On Oct. 8, 2020, an email was sent to the president of Oberlin College from Kaveh Shahrooz and Lawdan Bazargan that asserted their belief that when I was serving as Iran’s ambassador to the United Nations in 1988, I “obfuscated” and “lied” to the international community about the mass executions of prisoners by the Iranian regime in the summer of that year.
The accusers fail to provide a single solid document as evidence of my actual knowledge of these incidents. With no concrete evidence, they infer that I must have been informed of and intentionally denied these atrocities.
I categorically deny any knowledge and therefore responsibility regarding mass executions in Iran when I was serving at the United Nations. I was in New York the entire summer of 1988, focusing on peacemaking between Iran and Iraq, and I did not receive any briefing regarding executions. There was not a single communication from Tehran to Iran’s U.N. embassy informing Iranian diplomats of those incidents.

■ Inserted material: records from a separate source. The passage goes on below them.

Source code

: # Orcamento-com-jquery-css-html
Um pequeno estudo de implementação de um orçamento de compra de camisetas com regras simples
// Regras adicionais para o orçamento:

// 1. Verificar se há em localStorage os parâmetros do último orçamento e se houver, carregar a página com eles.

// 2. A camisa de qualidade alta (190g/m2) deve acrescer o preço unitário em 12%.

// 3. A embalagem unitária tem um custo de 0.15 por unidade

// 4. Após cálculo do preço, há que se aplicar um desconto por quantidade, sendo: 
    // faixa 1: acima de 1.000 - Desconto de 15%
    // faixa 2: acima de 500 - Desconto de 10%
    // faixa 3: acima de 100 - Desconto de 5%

During my short-lived ambassadorial position (1987-1989), I was focused on peacemaking efforts to end the Iran-Iraq War, the most prolonged and devastating war in modern history. The U.N. and public media records unequivocally demonstrate that in encouraging peace between my country and Iraq, I went beyond my mandate and was the very first Iranian official who publicly announced Iran’s acceptance of the U.N. Security Council resolution 598 for peace. (The New York Times reported on my work with the Security Council in the summer of 1988.) My accusers overlook these well-documented peacemaking efforts and the fact that I risked my ambassadorial position for that purpose.
For more than three decades since, I have dedicated my life to researching, teaching, and writing about peace and friendship. All my scholarly and artistic works in English, Persian, and Arabic focus on international and interpersonal peace and friendship.